The ethos is automation first. Auto-Annotate, which runs in the cloud 24/7, gets you 10,000 segmentation labels in 5 hours, meaning you can build a proof of concept training set in a single day. It’s being used to produce the equivalent of 500 human labellers on a daily basis. V7 Darwin allows for a real-time learning of features, meaning that it starts learning from the very first image. Rather than building an API for human annotation, or a canvas for adding bounding boxes, they focused on accelerating throughput with active learning. This means starting with a small dataset, training, automating, and doing 20% less work on the next cycle. Repeat, and the gains compound.
The platform enables 12 types of annotation and unique scientific data formats, like DICOM medical imaging, SVS (used in digital pathology, which can reach sizes of 100,000 pixels squared) and 4K video. Machine learning teams can add hundreds of polygon annotations to represent objects in their training data on V7, which can hold over 2 million data points in a single image without lag on a common web browser.
V7 gives ML teams the chance to search through million-image datasets for image data to visualize their labels.
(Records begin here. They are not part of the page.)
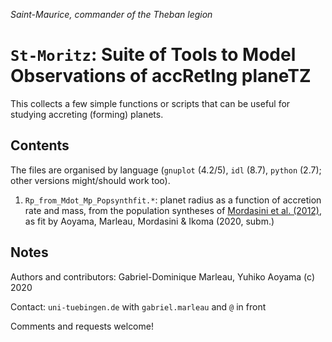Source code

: _Saint-Maurice, commander of the Theban legion_

# `St-Moritz`: Suite of Tools to Model Observations of accRetIng planeTZ

This collects a few simple functions or scripts that can be useful for studying accreting (forming) planets.

## Contents

The files are organised by language (`gnuplot` (4.2/5), `idl` (8.7), `python` (2.7); other versions might/should work too).

1. `Rp_from_Mdot_Mp_Popsynthfit.*`: planet radius as a function of accretion rate and mass, from the population syntheses of [Mordasini et al. (2012)](http://adsabs.harvard.edu/abs/2012A%26A...547A.112M), as fit by Aoyama, Marleau, Mordasini & Ikoma (2020, subm.)


## Notes

Authors and contributors: Gabriel-Dominique Marleau, Yuhiko Aoyama (c) 2020

Contact: `uni-tuebingen.de` with `gabriel.marleau` and `@` in front

Comments and requests welcome!
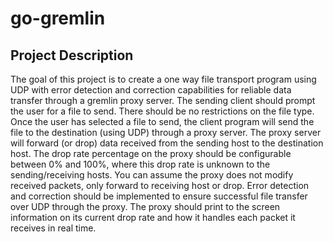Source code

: # go-gremlin

## Project Description

The goal of this project is to create a one way file transport program using UDP with error
detection and correction capabilities for reliable data transfer through a gremlin proxy
server. The sending client should prompt the user for a file to send. There should be no
restrictions on the file type. Once the user has selected a file to send, the client program
will send the file to the destination (using UDP) through a proxy server. The proxy server
will forward (or drop) data received from the sending host to the destination host. The
drop rate percentage on the proxy should be configurable between 0% and 100%, where
this drop rate is unknown to the sending/receiving hosts. You can assume the proxy does
not modify received packets, only forward to receiving host or drop. Error detection and
correction should be implemented to ensure successful file transfer over UDP through the
proxy. The proxy should print to the screen information on its current drop rate and how
it handles each packet it receives in real time.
Datasets can be versioned to exclude potentially biasing samples, and every label added is logged to keep an accurate record of the evolution of training data. The dataset management also enables customizable flows through which each image will go, as humans or AI models apply labels, before an image can be considered complete and ready for training. All datasets start with a largely human-driven annotation flow, and automate introducing AIs as the training data expands.
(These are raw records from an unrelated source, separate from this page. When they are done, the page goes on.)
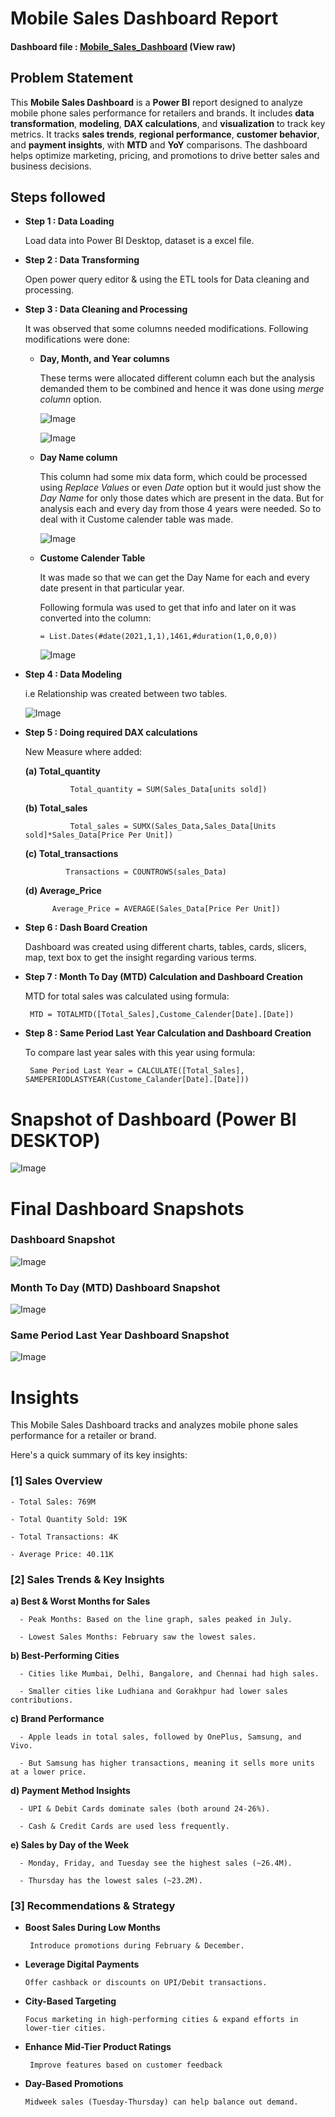 # Mobile Sales Dashboard Report

#### Dashboard file : [Mobile_Sales_Dashboard](https://github.com/nikitanpatil1/Mobile-Sales/blob/main/Mobile_Sales_Dashboard.pbix) (View raw)

## Problem Statement

This **Mobile Sales Dashboard** is a **Power BI** report designed to analyze mobile phone sales performance for retailers and brands. It includes **data transformation**, **modeling**, **DAX calculations**, and **visualization** to track key metrics. It tracks **sales trends**, **regional performance**, **customer behavior**, and **payment insights**, with **MTD** and **YoY** comparisons. The dashboard helps optimize marketing, pricing, and promotions to drive better sales and business decisions.

## Steps followed 

- **Step 1 : Data Loading**
  
    Load data into Power BI Desktop, dataset is a excel file.
  
- **Step 2 : Data Transforming**
  
   Open power query editor & using the ETL tools for Data cleaning and processing.
  
- **Step 3 : Data Cleaning and Processing**

  It was observed that some columns needed modifications. Following modifications were done:
     
  - **Day, Month, and Year columns**
    
    These terms were allocated different column each but the analysis demanded them to be combined and hence it was done using *merge column* option.

     ![Image](https://github.com/user-attachments/assets/abb2a9a4-478c-498e-9952-0055f9ecab7e)
  
     ![Image](https://github.com/user-attachments/assets/069b06dd-404a-4868-b06f-a54a8d176637)

   - **Day Name column**

     This column had some mix data form, which could be processed using *Replace Values* or even *Date* option but it would just show the *Day Name* for only those dates which are present in the data.
     But for analysis each and every day from those 4 years were needed. So to deal with it Custome calender table was made.
  
      ![Image](https://github.com/user-attachments/assets/9f0a7fd1-cee1-4e22-a9ee-75dd38212bdb)
	 
    - **Custome Calender Table**
  
      It was made so that we can get the Day Name for each and every date present in that particular year.
      
      Following formula was used to get that info and later on it was converted into the column:
  
          = List.Dates(#date(2021,1,1),1461,#duration(1,0,0,0))
  
      ![Image](https://github.com/user-attachments/assets/704c3d95-7ee8-4fa7-86f4-cabb22eec561)
 

 - **Step 4 : Data Modeling**

   i.e Relationship was created between two tables.
   
      ![Image](https://github.com/user-attachments/assets/ac24ab02-c4f7-4ab9-bffe-5c81121f871a)
		  
		  
- **Step 5 : Doing required DAX calculations**
  
   New Measure where added:
            
   **(a) Total_quantity**
		
		        Total_quantity = SUM(Sales_Data[units sold])
			 
   **(b) Total_sales** 
		   
		        Total_sales = SUMX(Sales_Data,Sales_Data[Units sold]*Sales_Data[Price Per Unit])
         
   **(c) Total_transactions**
		
		       Transactions = COUNTROWS(sales_Data)
			 
   **(d) Average_Price**

            Average_Price = AVERAGE(Sales_Data[Price Per Unit])

 - **Step 6 : Dash Board Creation**
   
   Dashboard was created using different charts, tables, cards, slicers, map, text box to get the insight regarding various terms.
   
  
  - **Step 7 : Month To Day (MTD) Calculation and Dashboard Creation**
    
    MTD for total sales was calculated using formula:
	    
		 MTD = TOTALMTD([Total_Sales],Custome_Calender[Date].[Date])
  
  
  - **Step 8 : Same Period Last Year Calculation and Dashboard Creation**
      
    To compare last year sales with this year using formula:
	  
	     Same Period Last Year = CALCULATE([Total_Sales], SAMEPERIODLASTYEAR(Custome_Calander[Date].[Date]))
		  
		  

# Snapshot of Dashboard (Power BI DESKTOP)

  ![Image](https://github.com/user-attachments/assets/ffbd7bab-0adc-479b-8e30-740b2cc558e2)

 
 # Final Dashboard Snapshots

 ### Dashboard Snapshot
   
   ![Image](https://github.com/user-attachments/assets/4329b418-b814-4ca7-a9b8-3750987d7844)
   
 ### Month To Day (MTD) Dashboard Snapshot
   
   ![Image](https://github.com/user-attachments/assets/9be3eb73-53f1-45e3-9065-944027795b36)
	
 ### Same Period Last Year Dashboard Snapshot
   
   ![Image](https://github.com/user-attachments/assets/3e26ef26-5915-45b1-9b63-969b8b8d5a2f)



# Insights

 This Mobile Sales Dashboard tracks and analyzes mobile phone sales performance for a retailer or brand. 

 Here's a quick summary of its key insights:

### [1] Sales Overview

    - Total Sales: 769M

    - Total Quantity Sold: 19K

    - Total Transactions: 4K

    - Average Price: 40.11K
           
### [2] Sales Trends & Key Insights

**a) Best & Worst Months for Sales**
	   
	  - Peak Months: Based on the line graph, sales peaked in July.
    
	  - Lowest Sales Months: February saw the lowest sales.
	
 **b) Best-Performing Cities**
	
	  - Cities like Mumbai, Delhi, Bangalore, and Chennai had high sales.

	  - Smaller cities like Ludhiana and Gorakhpur had lower sales contributions.
	   
 **c) Brand Performance**
	
	  - Apple leads in total sales, followed by OnePlus, Samsung, and Vivo.
    
	  - But Samsung has higher transactions, meaning it sells more units at a lower price.
	   
 **d) Payment Method Insights**
	
	  - UPI & Debit Cards dominate sales (both around 24-26%).
    
	  - Cash & Credit Cards are used less frequently.
	
 **e) Sales by Day of the Week**
	
	  - Monday, Friday, and Tuesday see the highest sales (~26.4M).
    
	  - Thursday has the lowest sales (~23.2M).
	   


 ### [3] Recommendations & Strategy
 
- **Boost Sales During Low Months** 
	
	   Introduce promotions during February & December.
 
 - **Leverage Digital Payments** 
	  
	   Offer cashback or discounts on UPI/Debit transactions.
 
 - **City-Based Targeting**
	
	   Focus marketing in high-performing cities & expand efforts in lower-tier cities.
	  
- **Enhance Mid-Tier Product Ratings**
	
	   Improve features based on customer feedback
	  
- **Day-Based Promotions**
	
	  Midweek sales (Tuesday-Thursday) can help balance out demand.




















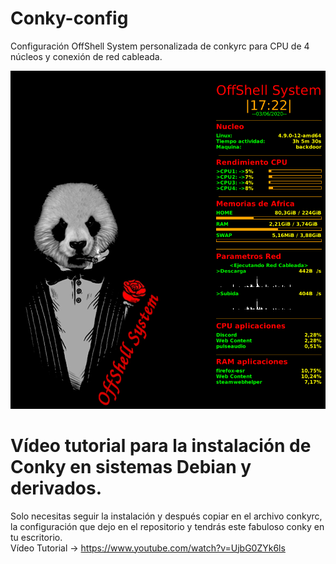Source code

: # Conky-config
Configuración OffShell System personalizada de conkyrc para CPU de 4 núcleos y conexión de red cableada.

![Screenshot](conky.png)

# Vídeo tutorial para la instalación de Conky en sistemas Debian y derivados.  
Solo necesitas seguir la instalación y después copiar en el archivo conkyrc, la configuración que dejo en el repositorio y tendrás este fabuloso conky en tu escritorio.  
Vídeo Tutorial -> https://www.youtube.com/watch?v=UjbG0ZYk6ls
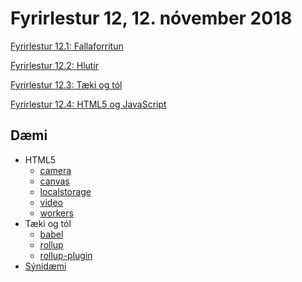# Fyrirlestur 12, 12. nóvember 2018

[Fyrirlestur 12.1: Fallaforritun](12.1.functional.md)

[Fyrirlestur 12.2: Hlutir](12.2.objects.md)

[Fyrirlestur 12.3: Tæki og tól](12.3.tools.md)

[Fyrirlestur 12.4: HTML5 og JavaScript](12.4.html5.md)


## Dæmi

* HTML5
  - [camera](daemi/webapi/camera.html)
  - [canvas](daemi/webapi/canvas.html)
  - [localstorage](daemi/webapi/localstorage.html)
  - [video](daemi/webapi/video.html)
  - [workers](daemi/webapi/workers.html)
* Tæki og tól
  - [babel](daemi/tools/babel)
  - [rollup](daemi/tools/rollup)
  - [rollup-plugin](daemi/tools/rollup-plugin)
* [Sýnidæmi](daemi/daemi)
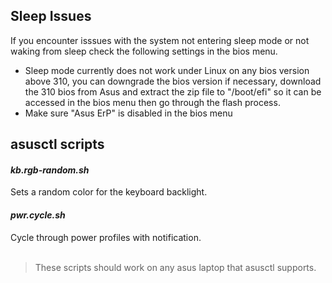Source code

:
<h2>Sleep Issues</h2>
<p>If you encounter isssues with the system not entering sleep mode or not waking from sleep check the following settings in the bios menu.</p>
<ul>
    <li>
        Sleep mode currently does not work under Linux on any bios version above 310, you can downgrade the bios version if necessary, download the 310 bios from <a
herf="https://rog.asus.com/us/laptops/rog-zephyrus/rog-zephyrus-g14-2023-series/helpdesk_bios/">Asus</a>
and extract the zip file to "/boot/efi" so it can be accessed in the bios menu then go through the flash process.
    </li>
    <li>
        Make sure "Asus ErP" is disabled in the bios menu
    </li>
</ul>
        


<h2>asusctl scripts</h2>
<h4><em>kb.rgb-random.sh</em></h4> Sets a random color for the keyboard backlight.
<h4><em>pwr.cycle.sh</em></h4> Cycle through power profiles with notification.
<br>
<br>

>These scripts should work on any asus laptop that asusctl supports.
And now for the big question… the name
The founders will tell you that V7 was named after the areas of the visual cortex. “During the Cambrian explosion 500 million years ago, life developed sight, which it continued to refine through evolution, accelerating its diversity of skills. The human brain has six distinguishable areas: V1 through V6. We want to create a hypothetical 7th area meant for human-computer interfaces, and bring forth a similar burst of evolutionary capabilities to those of when life began to see”. No less.